### EXERCISE AIM:
Show each line of the data below in which "come" occurs.

### DATA SUPPLIED:
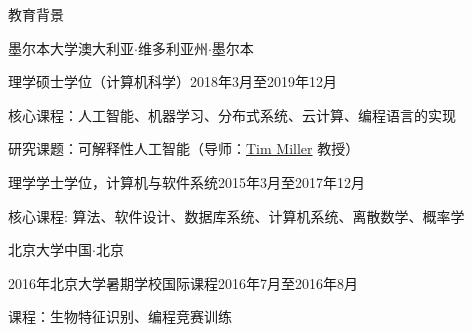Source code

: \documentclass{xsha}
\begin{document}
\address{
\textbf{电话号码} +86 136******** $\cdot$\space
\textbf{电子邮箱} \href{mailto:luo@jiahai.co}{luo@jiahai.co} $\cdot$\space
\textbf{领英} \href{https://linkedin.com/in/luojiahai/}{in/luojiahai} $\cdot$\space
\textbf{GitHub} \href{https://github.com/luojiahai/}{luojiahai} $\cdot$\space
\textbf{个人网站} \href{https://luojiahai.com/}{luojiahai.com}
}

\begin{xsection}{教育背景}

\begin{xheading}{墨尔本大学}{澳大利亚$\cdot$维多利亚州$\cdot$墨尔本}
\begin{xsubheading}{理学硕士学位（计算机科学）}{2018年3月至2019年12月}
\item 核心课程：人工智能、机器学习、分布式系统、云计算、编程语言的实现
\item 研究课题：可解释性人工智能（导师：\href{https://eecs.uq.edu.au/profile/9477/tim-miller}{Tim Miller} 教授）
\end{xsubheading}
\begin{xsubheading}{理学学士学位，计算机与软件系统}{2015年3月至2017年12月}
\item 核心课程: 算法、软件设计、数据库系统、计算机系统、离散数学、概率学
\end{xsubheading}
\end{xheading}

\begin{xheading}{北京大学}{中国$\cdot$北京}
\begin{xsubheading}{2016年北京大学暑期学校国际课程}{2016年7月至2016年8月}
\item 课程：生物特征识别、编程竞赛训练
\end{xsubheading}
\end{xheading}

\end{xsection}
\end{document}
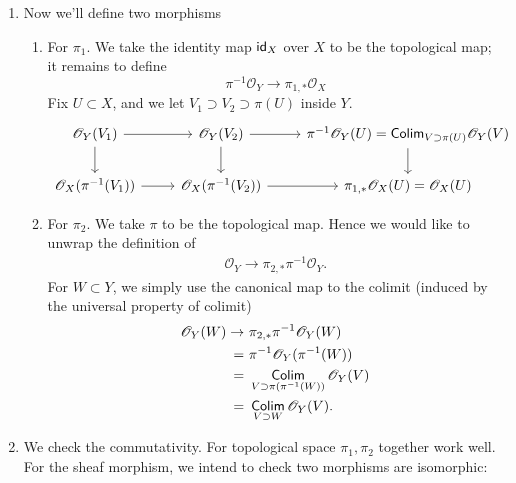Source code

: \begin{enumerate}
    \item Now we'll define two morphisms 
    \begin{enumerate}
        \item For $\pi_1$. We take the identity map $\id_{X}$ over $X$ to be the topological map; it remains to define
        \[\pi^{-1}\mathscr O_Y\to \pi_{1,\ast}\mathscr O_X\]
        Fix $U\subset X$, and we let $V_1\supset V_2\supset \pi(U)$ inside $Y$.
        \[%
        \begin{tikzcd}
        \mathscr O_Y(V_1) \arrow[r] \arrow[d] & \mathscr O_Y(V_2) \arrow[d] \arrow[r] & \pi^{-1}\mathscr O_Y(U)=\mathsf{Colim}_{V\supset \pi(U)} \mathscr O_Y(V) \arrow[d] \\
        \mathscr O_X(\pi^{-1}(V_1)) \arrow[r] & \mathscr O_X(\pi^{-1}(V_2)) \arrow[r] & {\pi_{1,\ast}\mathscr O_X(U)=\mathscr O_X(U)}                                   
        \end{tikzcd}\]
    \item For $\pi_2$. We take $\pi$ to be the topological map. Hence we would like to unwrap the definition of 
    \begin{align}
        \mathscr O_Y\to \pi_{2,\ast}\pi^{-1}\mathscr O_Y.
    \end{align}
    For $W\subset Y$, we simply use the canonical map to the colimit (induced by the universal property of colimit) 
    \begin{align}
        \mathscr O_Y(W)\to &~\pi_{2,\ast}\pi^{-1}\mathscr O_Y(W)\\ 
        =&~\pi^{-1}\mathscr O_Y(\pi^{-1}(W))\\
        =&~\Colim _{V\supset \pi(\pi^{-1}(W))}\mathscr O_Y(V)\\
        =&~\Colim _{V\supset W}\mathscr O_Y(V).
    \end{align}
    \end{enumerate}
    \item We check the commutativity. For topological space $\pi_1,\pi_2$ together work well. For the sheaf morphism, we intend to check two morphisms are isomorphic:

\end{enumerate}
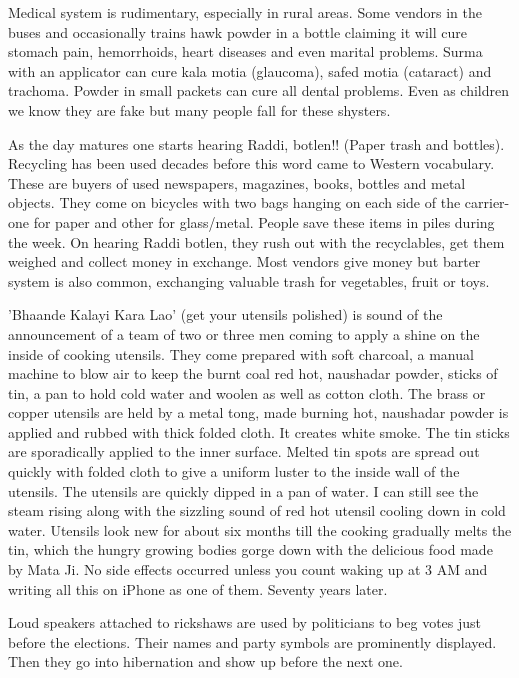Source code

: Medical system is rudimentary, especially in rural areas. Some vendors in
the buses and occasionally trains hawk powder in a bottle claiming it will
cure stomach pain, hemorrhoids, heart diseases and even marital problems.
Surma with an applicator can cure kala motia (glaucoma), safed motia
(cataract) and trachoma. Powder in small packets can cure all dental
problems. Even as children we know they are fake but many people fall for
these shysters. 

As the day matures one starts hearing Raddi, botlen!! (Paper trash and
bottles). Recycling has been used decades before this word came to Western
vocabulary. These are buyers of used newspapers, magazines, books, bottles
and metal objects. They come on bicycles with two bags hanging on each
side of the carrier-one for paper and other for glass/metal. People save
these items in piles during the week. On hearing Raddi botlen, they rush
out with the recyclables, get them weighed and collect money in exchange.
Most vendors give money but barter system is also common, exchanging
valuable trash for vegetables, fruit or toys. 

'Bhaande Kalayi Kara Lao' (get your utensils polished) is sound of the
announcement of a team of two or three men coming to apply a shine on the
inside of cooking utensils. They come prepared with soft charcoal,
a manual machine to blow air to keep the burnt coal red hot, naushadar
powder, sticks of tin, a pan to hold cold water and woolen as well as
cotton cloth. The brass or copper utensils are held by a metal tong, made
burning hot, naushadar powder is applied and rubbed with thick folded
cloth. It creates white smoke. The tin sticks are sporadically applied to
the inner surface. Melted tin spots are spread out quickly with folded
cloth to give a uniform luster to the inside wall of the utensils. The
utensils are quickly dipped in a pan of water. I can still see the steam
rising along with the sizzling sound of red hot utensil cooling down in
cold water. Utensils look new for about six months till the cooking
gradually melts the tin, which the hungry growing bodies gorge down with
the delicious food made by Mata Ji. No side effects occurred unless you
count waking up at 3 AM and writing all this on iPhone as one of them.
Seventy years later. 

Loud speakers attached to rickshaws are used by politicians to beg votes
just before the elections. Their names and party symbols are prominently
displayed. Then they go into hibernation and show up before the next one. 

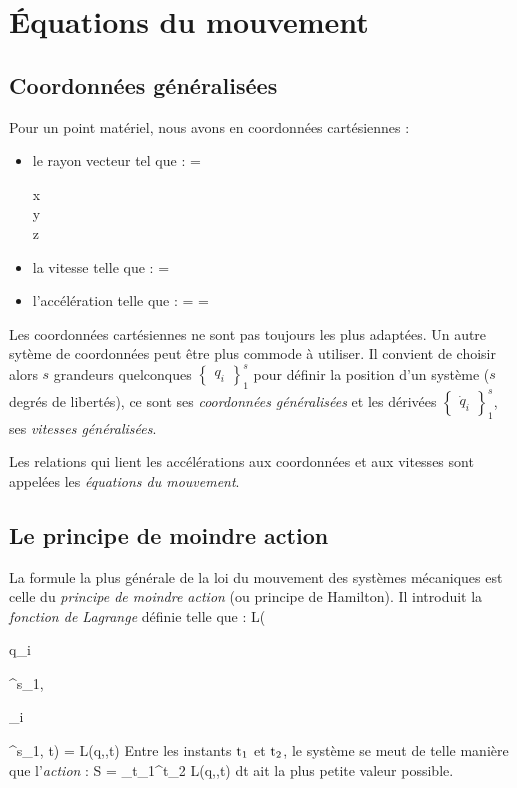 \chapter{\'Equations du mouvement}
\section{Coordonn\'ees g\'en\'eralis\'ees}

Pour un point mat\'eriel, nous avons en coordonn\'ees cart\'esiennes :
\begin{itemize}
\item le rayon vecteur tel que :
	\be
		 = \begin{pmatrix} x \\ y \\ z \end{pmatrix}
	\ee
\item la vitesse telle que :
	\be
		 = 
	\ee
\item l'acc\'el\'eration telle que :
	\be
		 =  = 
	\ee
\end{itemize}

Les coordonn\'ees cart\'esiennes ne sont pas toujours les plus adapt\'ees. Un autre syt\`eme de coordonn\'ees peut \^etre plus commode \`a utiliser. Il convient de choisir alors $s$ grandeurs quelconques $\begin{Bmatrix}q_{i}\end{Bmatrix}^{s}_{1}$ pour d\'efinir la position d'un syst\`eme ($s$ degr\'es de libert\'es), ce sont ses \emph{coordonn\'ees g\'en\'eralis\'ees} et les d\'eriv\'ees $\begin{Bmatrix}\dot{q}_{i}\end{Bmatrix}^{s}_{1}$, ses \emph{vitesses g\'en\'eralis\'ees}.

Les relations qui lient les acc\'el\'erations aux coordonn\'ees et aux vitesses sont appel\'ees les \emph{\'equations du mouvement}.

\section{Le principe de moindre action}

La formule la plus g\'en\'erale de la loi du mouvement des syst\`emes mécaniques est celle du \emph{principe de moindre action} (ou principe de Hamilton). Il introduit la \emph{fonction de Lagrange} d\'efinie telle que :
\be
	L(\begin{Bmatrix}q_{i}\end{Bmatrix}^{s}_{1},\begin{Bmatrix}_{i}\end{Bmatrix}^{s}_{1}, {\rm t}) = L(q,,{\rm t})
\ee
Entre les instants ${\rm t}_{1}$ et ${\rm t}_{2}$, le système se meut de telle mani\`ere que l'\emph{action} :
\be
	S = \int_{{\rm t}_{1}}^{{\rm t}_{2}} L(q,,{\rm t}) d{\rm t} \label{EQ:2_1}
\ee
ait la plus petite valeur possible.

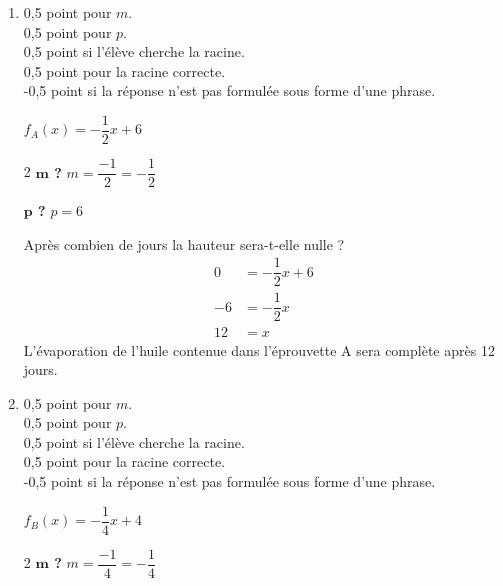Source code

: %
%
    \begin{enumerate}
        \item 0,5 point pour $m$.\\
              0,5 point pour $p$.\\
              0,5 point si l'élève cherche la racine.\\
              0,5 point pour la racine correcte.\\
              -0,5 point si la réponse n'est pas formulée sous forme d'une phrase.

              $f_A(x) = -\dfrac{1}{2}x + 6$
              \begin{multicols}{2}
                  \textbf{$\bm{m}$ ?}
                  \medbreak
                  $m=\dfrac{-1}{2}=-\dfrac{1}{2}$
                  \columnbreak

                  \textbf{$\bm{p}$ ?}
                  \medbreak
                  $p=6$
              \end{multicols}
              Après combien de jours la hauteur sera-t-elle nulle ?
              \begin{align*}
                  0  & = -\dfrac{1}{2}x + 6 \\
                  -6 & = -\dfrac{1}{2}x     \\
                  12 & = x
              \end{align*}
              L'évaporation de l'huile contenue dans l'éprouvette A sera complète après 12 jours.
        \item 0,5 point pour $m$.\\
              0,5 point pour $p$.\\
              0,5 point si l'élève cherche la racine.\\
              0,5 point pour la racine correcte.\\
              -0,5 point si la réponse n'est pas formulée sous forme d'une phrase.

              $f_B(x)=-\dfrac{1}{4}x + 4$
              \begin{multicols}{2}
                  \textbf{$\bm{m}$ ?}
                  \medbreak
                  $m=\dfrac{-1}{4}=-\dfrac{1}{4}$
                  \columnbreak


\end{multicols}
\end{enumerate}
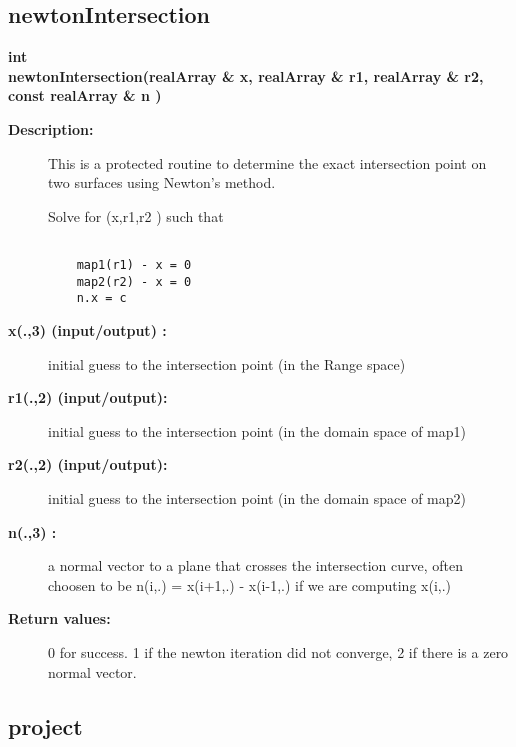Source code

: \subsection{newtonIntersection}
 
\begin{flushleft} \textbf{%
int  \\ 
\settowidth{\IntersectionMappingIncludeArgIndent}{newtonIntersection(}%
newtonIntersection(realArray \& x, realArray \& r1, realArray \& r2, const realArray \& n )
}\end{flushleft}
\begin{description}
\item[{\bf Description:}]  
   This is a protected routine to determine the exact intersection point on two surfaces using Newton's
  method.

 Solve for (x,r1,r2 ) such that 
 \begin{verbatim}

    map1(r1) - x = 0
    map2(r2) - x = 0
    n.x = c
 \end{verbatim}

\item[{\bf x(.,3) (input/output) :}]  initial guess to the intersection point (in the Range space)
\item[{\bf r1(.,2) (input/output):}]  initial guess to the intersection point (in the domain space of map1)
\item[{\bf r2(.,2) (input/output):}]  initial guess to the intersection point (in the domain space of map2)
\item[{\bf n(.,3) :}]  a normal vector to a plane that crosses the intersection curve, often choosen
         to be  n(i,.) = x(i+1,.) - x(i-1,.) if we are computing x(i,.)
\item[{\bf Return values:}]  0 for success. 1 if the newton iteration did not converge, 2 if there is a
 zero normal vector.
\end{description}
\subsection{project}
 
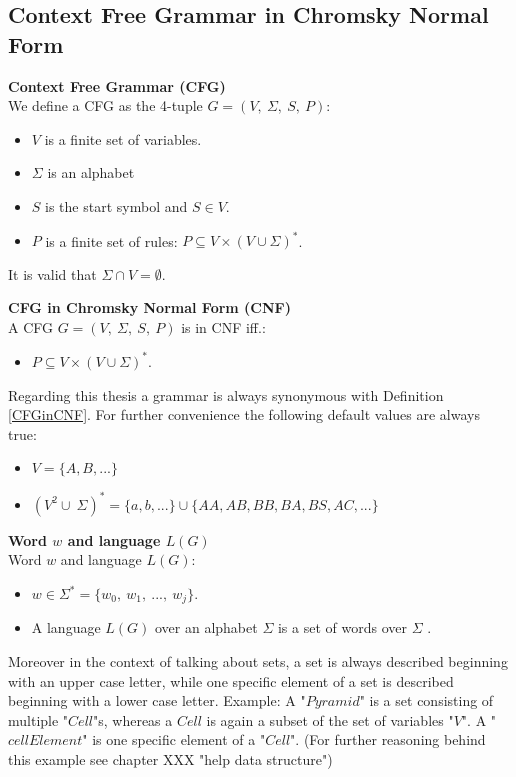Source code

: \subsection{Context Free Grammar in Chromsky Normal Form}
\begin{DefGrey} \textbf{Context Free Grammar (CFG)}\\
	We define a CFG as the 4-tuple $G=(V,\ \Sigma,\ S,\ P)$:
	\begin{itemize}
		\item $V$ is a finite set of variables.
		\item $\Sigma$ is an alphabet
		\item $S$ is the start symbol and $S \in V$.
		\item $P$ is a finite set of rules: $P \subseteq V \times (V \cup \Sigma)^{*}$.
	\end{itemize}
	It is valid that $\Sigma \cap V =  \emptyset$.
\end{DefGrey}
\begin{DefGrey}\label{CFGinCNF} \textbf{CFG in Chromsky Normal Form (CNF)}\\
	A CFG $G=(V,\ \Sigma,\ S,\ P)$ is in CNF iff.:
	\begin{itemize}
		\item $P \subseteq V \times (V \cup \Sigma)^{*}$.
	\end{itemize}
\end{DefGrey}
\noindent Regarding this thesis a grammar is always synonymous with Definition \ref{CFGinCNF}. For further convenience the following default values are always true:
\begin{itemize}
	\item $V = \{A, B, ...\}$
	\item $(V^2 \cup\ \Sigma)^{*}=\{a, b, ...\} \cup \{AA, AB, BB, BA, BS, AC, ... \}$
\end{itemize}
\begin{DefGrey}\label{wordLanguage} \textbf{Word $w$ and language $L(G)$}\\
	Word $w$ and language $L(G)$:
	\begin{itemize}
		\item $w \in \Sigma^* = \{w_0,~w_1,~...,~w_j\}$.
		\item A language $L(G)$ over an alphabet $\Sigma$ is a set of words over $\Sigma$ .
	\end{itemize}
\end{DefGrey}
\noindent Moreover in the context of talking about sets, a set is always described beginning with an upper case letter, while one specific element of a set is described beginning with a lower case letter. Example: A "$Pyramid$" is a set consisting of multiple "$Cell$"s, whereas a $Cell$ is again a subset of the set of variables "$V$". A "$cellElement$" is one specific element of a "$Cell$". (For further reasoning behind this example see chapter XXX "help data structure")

### EXPECTED ANSWER:
and metal objects. They come on bicycles with two bags hanging on each
inside of cooking utensils. They come prepared with soft charcoal,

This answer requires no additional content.